Grammar guru – i also missed the brother question. There are some differences between British and American grammar but I don’t think there were any here.

ucme's avatar

Yeah, err…i’m not responsible for the fucking questions, just a bit of harmless fun, or so I thought :)

janbb's avatar

@ucme No – it’s all your fault. We will beat you with the soft cushions. It’s the Spanish Inquisition!

JLeslie's avatar

It is fun.

ucme's avatar

@janbb Ha, reminds me of the Monty Python sketch.

rebbel's avatar

I also had that sibling question wrong….
But I do know the sex of the guy introducing us to his brothers and sister; her name is Winston.

janbb's avatar

@ucme Wonder why?

Seek's avatar

Also question nine, though I answered it correctly, was poorly worded. One could be “sat” in a chair, if placed there by force. The sentence itself is only grammatically incorrect in the context of the other statements.

ucme's avatar

@janbb Gawd only knows…coincidence?

JLeslie's avatar

The sibling question makes me think of something my husband and I argue about. If I ask him, “do you want the chocolate chip cookie, or do you prefer the lemon one?” Sometimes he will answer, “yes.” That to me is not an effective answer. It is not a yes or no question to me, but he insists his yes is responding to the last thing offered. Meaning, yes signifies the lemon cookie.

jca's avatar

6/10. Promising pedant.

Dutchess_III's avatar

Read this sentence carefully. “I’d like to introduce you to my sister Clara, who lives in Madrid, to Benedict, my brother who doesn’t, and to my only other sibling, Hilary.” Which of the following is correct? Funky wording.

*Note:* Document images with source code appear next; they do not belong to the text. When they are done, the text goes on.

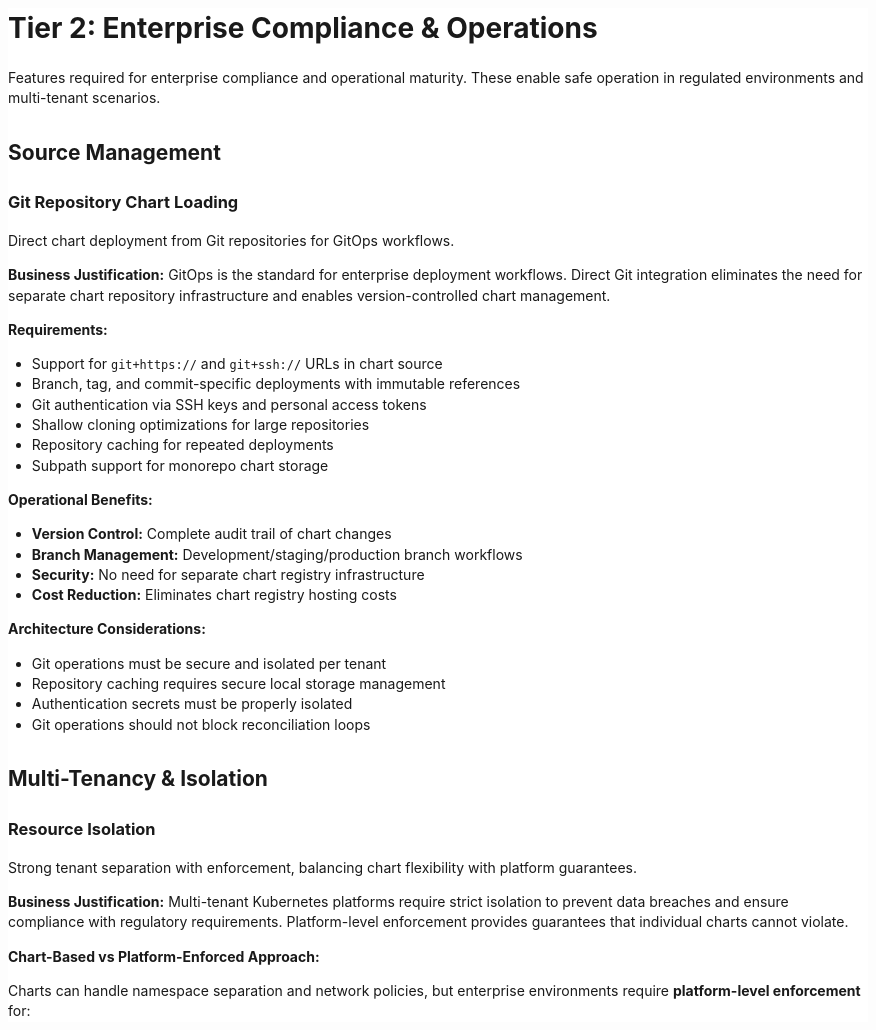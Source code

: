 # Tier 2: Enterprise Compliance & Operations

Features required for enterprise compliance and operational maturity. These enable safe operation in regulated environments and multi-tenant scenarios.

## Source Management

### Git Repository Chart Loading

Direct chart deployment from Git repositories for GitOps workflows.

**Business Justification:**
GitOps is the standard for enterprise deployment workflows. Direct Git integration eliminates the need for separate chart repository infrastructure and enables version-controlled chart management.

**Requirements:**

- Support for `git+https://` and `git+ssh://` URLs in chart source
- Branch, tag, and commit-specific deployments with immutable references
- Git authentication via SSH keys and personal access tokens
- Shallow cloning optimizations for large repositories
- Repository caching for repeated deployments
- Subpath support for monorepo chart storage

**Operational Benefits:**

- **Version Control:** Complete audit trail of chart changes
- **Branch Management:** Development/staging/production branch workflows
- **Security:** No need for separate chart registry infrastructure
- **Cost Reduction:** Eliminates chart registry hosting costs

**Architecture Considerations:**

- Git operations must be secure and isolated per tenant
- Repository caching requires secure local storage management
- Authentication secrets must be properly isolated
- Git operations should not block reconciliation loops

## Multi-Tenancy & Isolation

### Resource Isolation

Strong tenant separation with enforcement, balancing chart flexibility with platform guarantees.

**Business Justification:**
Multi-tenant Kubernetes platforms require strict isolation to prevent data breaches and ensure compliance with regulatory requirements. Platform-level enforcement provides guarantees that individual charts cannot violate.

**Chart-Based vs Platform-Enforced Approach:**

Charts can handle namespace separation and network policies, but enterprise environments require **platform-level enforcement** for:
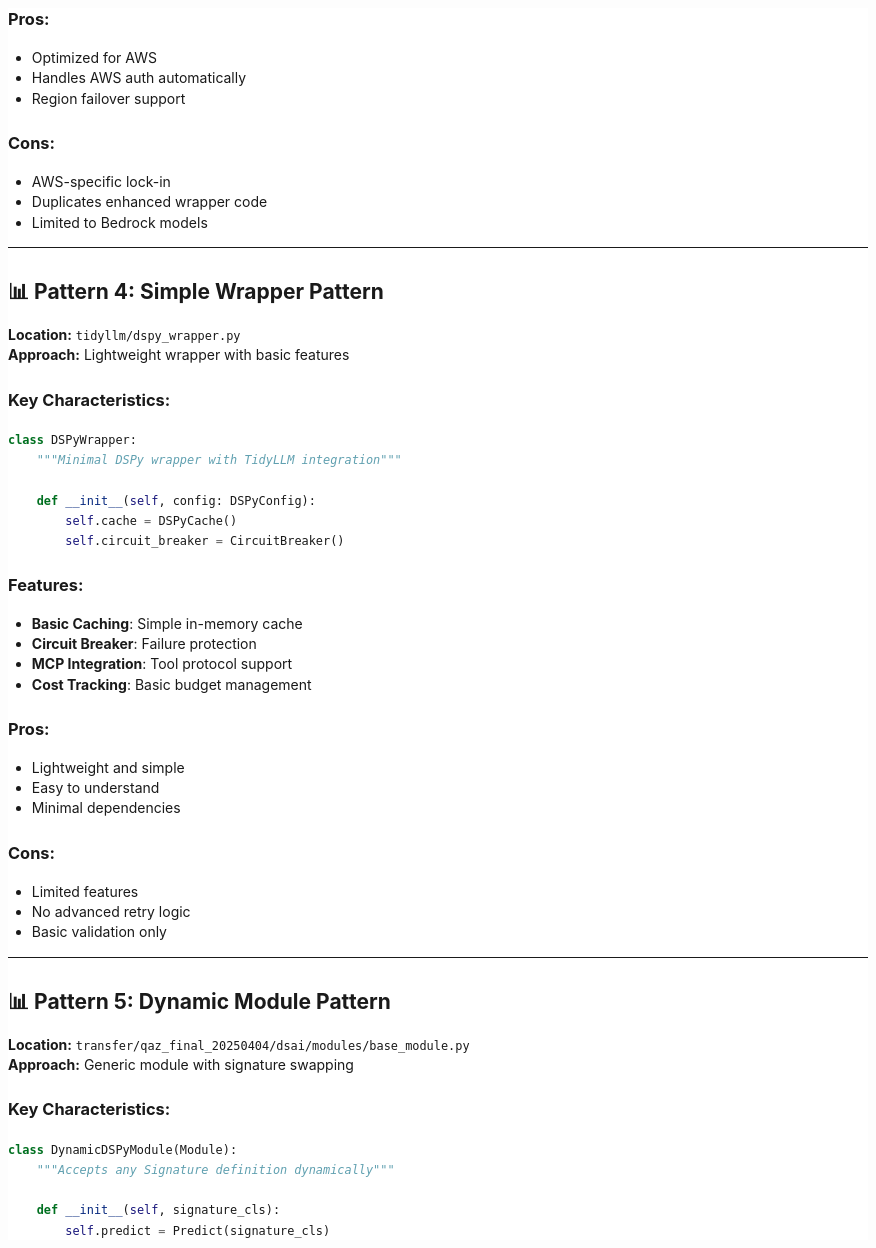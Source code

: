 ### Pros:
- Optimized for AWS
- Handles AWS auth automatically
- Region failover support

### Cons:
- AWS-specific lock-in
- Duplicates enhanced wrapper code
- Limited to Bedrock models

---

## 📊 **Pattern 4: Simple Wrapper Pattern**
**Location:** `tidyllm/dspy_wrapper.py`  
**Approach:** Lightweight wrapper with basic features

### Key Characteristics:
```python
class DSPyWrapper:
    """Minimal DSPy wrapper with TidyLLM integration"""
    
    def __init__(self, config: DSPyConfig):
        self.cache = DSPyCache()
        self.circuit_breaker = CircuitBreaker()
```

### Features:
- **Basic Caching**: Simple in-memory cache
- **Circuit Breaker**: Failure protection
- **MCP Integration**: Tool protocol support
- **Cost Tracking**: Basic budget management

### Pros:
- Lightweight and simple
- Easy to understand
- Minimal dependencies

### Cons:
- Limited features
- No advanced retry logic
- Basic validation only

---

## 📊 **Pattern 5: Dynamic Module Pattern**
**Location:** `transfer/qaz_final_20250404/dsai/modules/base_module.py`  
**Approach:** Generic module with signature swapping

### Key Characteristics:
```python
class DynamicDSPyModule(Module):
    """Accepts any Signature definition dynamically"""
    
    def __init__(self, signature_cls):
        self.predict = Predict(signature_cls)
```
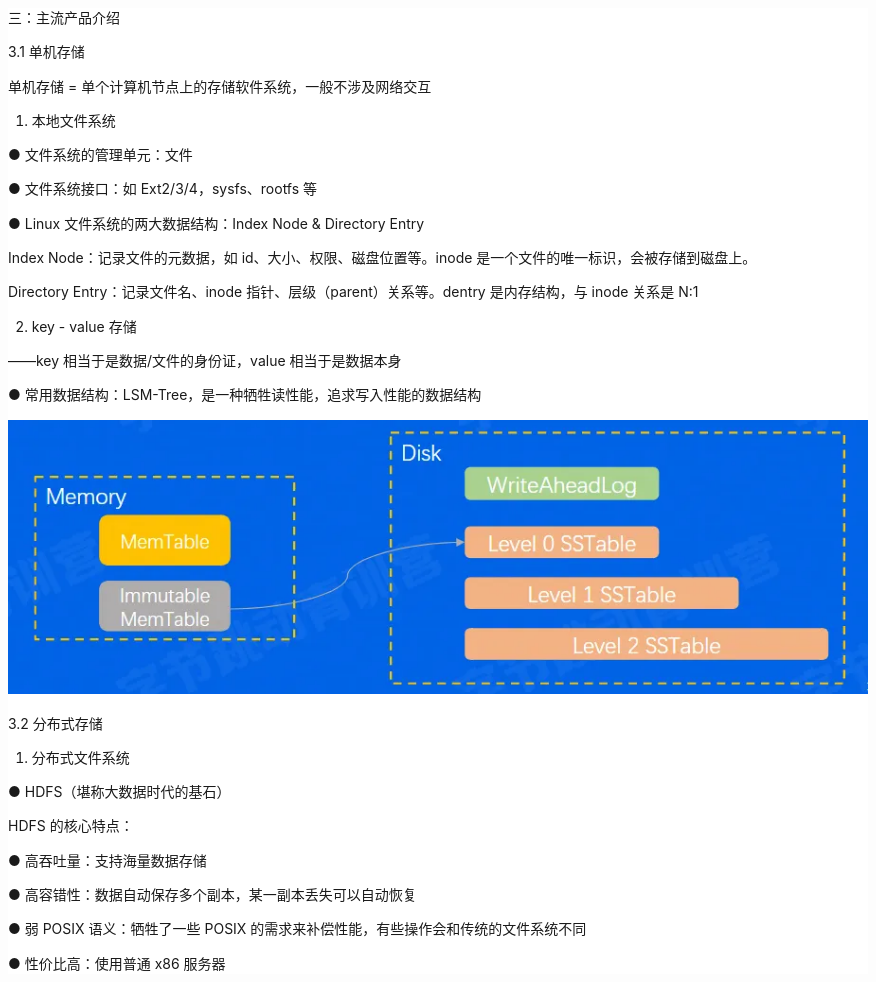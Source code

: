 三：主流产品介绍

3.1 单机存储

单机存储 = 单个计算机节点上的存储软件系统，一般不涉及网络交互

1. 本地文件系统

● 文件系统的管理单元：文件

● 文件系统接口：如 Ext2/3/4，sysfs、rootfs 等

● Linux 文件系统的两大数据结构：Index Node & Directory Entry

Index Node：记录文件的元数据，如 id、大小、权限、磁盘位置等。inode 是一个文件的唯一标识，会被存储到磁盘上。

Directory Entry：记录文件名、inode 指针、层级（parent）关系等。dentry 是内存结构，与 inode 关系是 N:1

2. key - value 存储

——key 相当于是数据/文件的身份证，value 相当于是数据本身

● 常用数据结构：LSM-Tree，是一种牺牲读性能，追求写入性能的数据结构

![alt text](image-5.png)

3.2 分布式存储

1. 分布式文件系统

● HDFS（堪称大数据时代的基石）

HDFS 的核心特点：

● 高吞吐量：支持海量数据存储

● 高容错性：数据自动保存多个副本，某一副本丢失可以自动恢复

● 弱 POSIX 语义：牺牲了一些 POSIX 的需求来补偿性能，有些操作会和传统的文件系统不同

● 性价比高：使用普通 x86 服务器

@JLeslie…tell your husband is is being deliberately obtuse!

downtide's avatar

I got 8 out of 10 and I still don’t understand the logic behind the siblings question even after it was explained. The other one I got wrong was the use of the semi-colon.

ucme's avatar

In the link near the top it states, “everything that follows is debatable”…how true.

picante's avatar

I’m an 8 of 10’er too; and I’ve filed an official protest regarding the siblings question ;-)

ucme's avatar

@picante Ha, go for it :)

janbb's avatar

I think Gailcalled and Jeruba are silent because they wrote the quiz.

rebbel's avatar

@janbb Or they scored 2 out of 10?

JLeslie's avatar

LOL. I am curious to know what Jeruba would say about number 3. Did anyone send the Q to her? Gailcalled will love the first question on the quiz; she has a thing about apostrophes from what I remember.

ucme's avatar

For the record, I got 8/10 & also find the sibling question annoying…oh brother!

Cupcake's avatar

I got 9/10 (I guessed for one question), which surprises me because I don’t think that I am great at grammar.

I graduated from a urban high school in the 90s which focused on math/science/tech. I am quite certain that these rules were not covered in my education.

janbb's avatar

I cannot tell a lie, “that” and “which” also tripped me up. Stupid, stupid distinction.

JLeslie's avatar

@Cupcake Most of that I learned in jr. high, so I think you probably were taught it and just don’t remember.

@janbb The mistake I see all the time everywhere is using that instead of who. I catch myself doing it sometimes.

Dutchess_III's avatar

“That” refers to a thing. “Who” refers to a person. I think. That’s the rule who I have in my head, anyway. :)~

janbb's avatar

Yes, that and who are easy, but that and which, which was the question, are hard.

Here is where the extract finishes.